_What is required_
Print out the data below with every line intact.

________

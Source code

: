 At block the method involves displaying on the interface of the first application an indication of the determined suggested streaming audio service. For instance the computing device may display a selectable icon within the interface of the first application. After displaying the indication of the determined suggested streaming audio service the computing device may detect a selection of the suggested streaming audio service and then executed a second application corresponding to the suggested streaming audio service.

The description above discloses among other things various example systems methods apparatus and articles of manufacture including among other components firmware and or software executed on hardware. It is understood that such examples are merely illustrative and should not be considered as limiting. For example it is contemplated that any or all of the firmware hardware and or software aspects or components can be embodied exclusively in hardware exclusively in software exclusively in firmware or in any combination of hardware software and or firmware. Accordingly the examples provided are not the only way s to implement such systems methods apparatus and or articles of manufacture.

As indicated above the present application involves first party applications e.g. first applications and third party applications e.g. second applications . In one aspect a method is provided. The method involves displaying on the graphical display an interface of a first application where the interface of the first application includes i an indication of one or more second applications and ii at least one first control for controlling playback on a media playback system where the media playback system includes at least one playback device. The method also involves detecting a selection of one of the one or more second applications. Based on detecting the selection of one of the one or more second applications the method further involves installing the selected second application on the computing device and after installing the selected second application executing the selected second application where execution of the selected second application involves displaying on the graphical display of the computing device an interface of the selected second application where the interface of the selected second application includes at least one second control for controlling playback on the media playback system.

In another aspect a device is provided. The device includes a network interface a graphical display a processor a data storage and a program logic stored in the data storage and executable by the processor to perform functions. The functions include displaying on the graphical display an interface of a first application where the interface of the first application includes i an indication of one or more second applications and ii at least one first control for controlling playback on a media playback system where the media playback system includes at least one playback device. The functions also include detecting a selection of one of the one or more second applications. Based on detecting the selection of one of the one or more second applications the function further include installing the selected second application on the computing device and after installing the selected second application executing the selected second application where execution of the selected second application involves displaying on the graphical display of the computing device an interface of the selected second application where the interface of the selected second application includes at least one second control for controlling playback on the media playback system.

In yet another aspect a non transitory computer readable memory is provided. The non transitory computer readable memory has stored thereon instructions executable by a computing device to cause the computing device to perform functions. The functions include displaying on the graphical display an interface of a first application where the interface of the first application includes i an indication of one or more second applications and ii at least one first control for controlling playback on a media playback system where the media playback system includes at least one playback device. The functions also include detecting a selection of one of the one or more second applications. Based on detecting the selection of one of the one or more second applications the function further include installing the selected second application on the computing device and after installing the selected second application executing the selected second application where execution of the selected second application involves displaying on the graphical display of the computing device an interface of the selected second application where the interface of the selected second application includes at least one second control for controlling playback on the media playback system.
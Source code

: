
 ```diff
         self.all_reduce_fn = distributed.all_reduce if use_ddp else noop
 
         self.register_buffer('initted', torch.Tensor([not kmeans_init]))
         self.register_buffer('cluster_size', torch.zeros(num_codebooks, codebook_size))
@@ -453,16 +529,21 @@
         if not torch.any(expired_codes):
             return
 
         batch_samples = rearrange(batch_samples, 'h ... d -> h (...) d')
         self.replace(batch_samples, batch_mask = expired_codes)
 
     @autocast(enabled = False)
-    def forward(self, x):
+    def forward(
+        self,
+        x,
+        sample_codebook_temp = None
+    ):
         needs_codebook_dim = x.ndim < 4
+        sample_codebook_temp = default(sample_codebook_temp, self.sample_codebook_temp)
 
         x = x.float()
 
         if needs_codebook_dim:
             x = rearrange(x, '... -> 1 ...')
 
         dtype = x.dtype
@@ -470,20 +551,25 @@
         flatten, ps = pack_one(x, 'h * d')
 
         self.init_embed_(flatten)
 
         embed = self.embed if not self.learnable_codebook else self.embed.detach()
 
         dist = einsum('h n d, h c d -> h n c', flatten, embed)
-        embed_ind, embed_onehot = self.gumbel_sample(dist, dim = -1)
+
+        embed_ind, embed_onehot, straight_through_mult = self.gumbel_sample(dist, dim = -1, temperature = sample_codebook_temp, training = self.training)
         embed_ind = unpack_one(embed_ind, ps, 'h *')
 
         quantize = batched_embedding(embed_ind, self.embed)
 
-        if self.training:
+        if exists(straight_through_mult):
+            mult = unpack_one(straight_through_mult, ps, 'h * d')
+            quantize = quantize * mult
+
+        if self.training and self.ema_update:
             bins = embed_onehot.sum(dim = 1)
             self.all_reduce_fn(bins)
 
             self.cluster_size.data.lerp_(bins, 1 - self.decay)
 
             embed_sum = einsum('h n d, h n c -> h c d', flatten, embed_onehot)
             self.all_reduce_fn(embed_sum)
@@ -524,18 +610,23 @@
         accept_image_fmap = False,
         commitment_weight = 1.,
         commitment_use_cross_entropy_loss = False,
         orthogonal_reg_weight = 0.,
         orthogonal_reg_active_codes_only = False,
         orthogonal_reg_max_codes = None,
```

________

_Answer for the task_
Source code

: At block the method involves displaying on the interface of the first application an indication of the determined suggested streaming audio service. For instance the computing device may display a selectable icon within the interface of the first application. After displaying the indication of the determined suggested streaming audio service the computing device may detect a selection of the suggested streaming audio service and then executed a second application corresponding to the suggested streaming audio service.

The description above discloses among other things various example systems methods apparatus and articles of manufacture including among other components firmware and or software executed on hardware. It is understood that such examples are merely illustrative and should not be considered as limiting. For example it is contemplated that any or all of the firmware hardware and or software aspects or components can be embodied exclusively in hardware exclusively in software exclusively in firmware or in any combination of hardware software and or firmware. Accordingly the examples provided are not the only way s to implement such systems methods apparatus and or articles of manufacture.

As indicated above the present application involves first party applications e.g. first applications and third party applications e.g. second applications . In one aspect a method is provided. The method involves displaying on the graphical display an interface of a first application where the interface of the first application includes i an indication of one or more second applications and ii at least one first control for controlling playback on a media playback system where the media playback system includes at least one playback device. The method also involves detecting a selection of one of the one or more second applications. Based on detecting the selection of one of the one or more second applications the method further involves installing the selected second application on the computing device and after installing the selected second application executing the selected second application where execution of the selected second application involves displaying on the graphical display of the computing device an interface of the selected second application where the interface of the selected second application includes at least one second control for controlling playback on the media playback system.

In another aspect a device is provided. The device includes a network interface a graphical display a processor a data storage and a program logic stored in the data storage and executable by the processor to perform functions. The functions include displaying on the graphical display an interface of a first application where the interface of the first application includes i an indication of one or more second applications and ii at least one first control for controlling playback on a media playback system where the media playback system includes at least one playback device. The functions also include detecting a selection of one of the one or more second applications. Based on detecting the selection of one of the one or more second applications the function further include installing the selected second application on the computing device and after installing the selected second application executing the selected second application where execution of the selected second application involves displaying on the graphical display of the computing device an interface of the selected second application where the interface of the selected second application includes at least one second control for controlling playback on the media playback system.

In yet another aspect a non transitory computer readable memory is provided. The non transitory computer readable memory has stored thereon instructions executable by a computing device to cause the computing device to perform functions. The functions include displaying on the graphical display an interface of a first application where the interface of the first application includes i an indication of one or more second applications and ii at least one first control for controlling playback on a media playback system where the media playback system includes at least one playback device. The functions also include detecting a selection of one of the one or more second applications. Based on detecting the selection of one of the one or more second applications the function further include installing the selected second application on the computing device and after installing the selected second application executing the selected second application where execution of the selected second application involves displaying on the graphical display of the computing device an interface of the selected second application where the interface of the selected second application includes at least one second control for controlling playback on the media playback system.
Source code

:
 ```diff
         self.all_reduce_fn = distributed.all_reduce if use_ddp else noop
 
         self.register_buffer('initted', torch.Tensor([not kmeans_init]))
         self.register_buffer('cluster_size', torch.zeros(num_codebooks, codebook_size))
@@ -453,16 +529,21 @@
         if not torch.any(expired_codes):
             return
 
         batch_samples = rearrange(batch_samples, 'h ... d -> h (...) d')
         self.replace(batch_samples, batch_mask = expired_codes)
 
     @autocast(enabled = False)
-    def forward(self, x):
+    def forward(
+        self,
+        x,
+        sample_codebook_temp = None
+    ):
         needs_codebook_dim = x.ndim < 4
+        sample_codebook_temp = default(sample_codebook_temp, self.sample_codebook_temp)
 
         x = x.float()
 
         if needs_codebook_dim:
             x = rearrange(x, '... -> 1 ...')
 
         dtype = x.dtype
@@ -470,20 +551,25 @@
         flatten, ps = pack_one(x, 'h * d')
 
         self.init_embed_(flatten)
 
         embed = self.embed if not self.learnable_codebook else self.embed.detach()
 
         dist = einsum('h n d, h c d -> h n c', flatten, embed)
-        embed_ind, embed_onehot = self.gumbel_sample(dist, dim = -1)
+
+        embed_ind, embed_onehot, straight_through_mult = self.gumbel_sample(dist, dim = -1, temperature = sample_codebook_temp, training = self.training)
         embed_ind = unpack_one(embed_ind, ps, 'h *')
 
         quantize = batched_embedding(embed_ind, self.embed)
 
-        if self.training:
+        if exists(straight_through_mult):
+            mult = unpack_one(straight_through_mult, ps, 'h * d')
+            quantize = quantize * mult
+
+        if self.training and self.ema_update:
             bins = embed_onehot.sum(dim = 1)
             self.all_reduce_fn(bins)
 
             self.cluster_size.data.lerp_(bins, 1 - self.decay)
 
             embed_sum = einsum('h n d, h n c -> h c d', flatten, embed_onehot)
             self.all_reduce_fn(embed_sum)
@@ -524,18 +610,23 @@
         accept_image_fmap = False,
         commitment_weight = 1.,
         commitment_use_cross_entropy_loss = False,
         orthogonal_reg_weight = 0.,
         orthogonal_reg_active_codes_only = False,
         orthogonal_reg_max_codes = None,
```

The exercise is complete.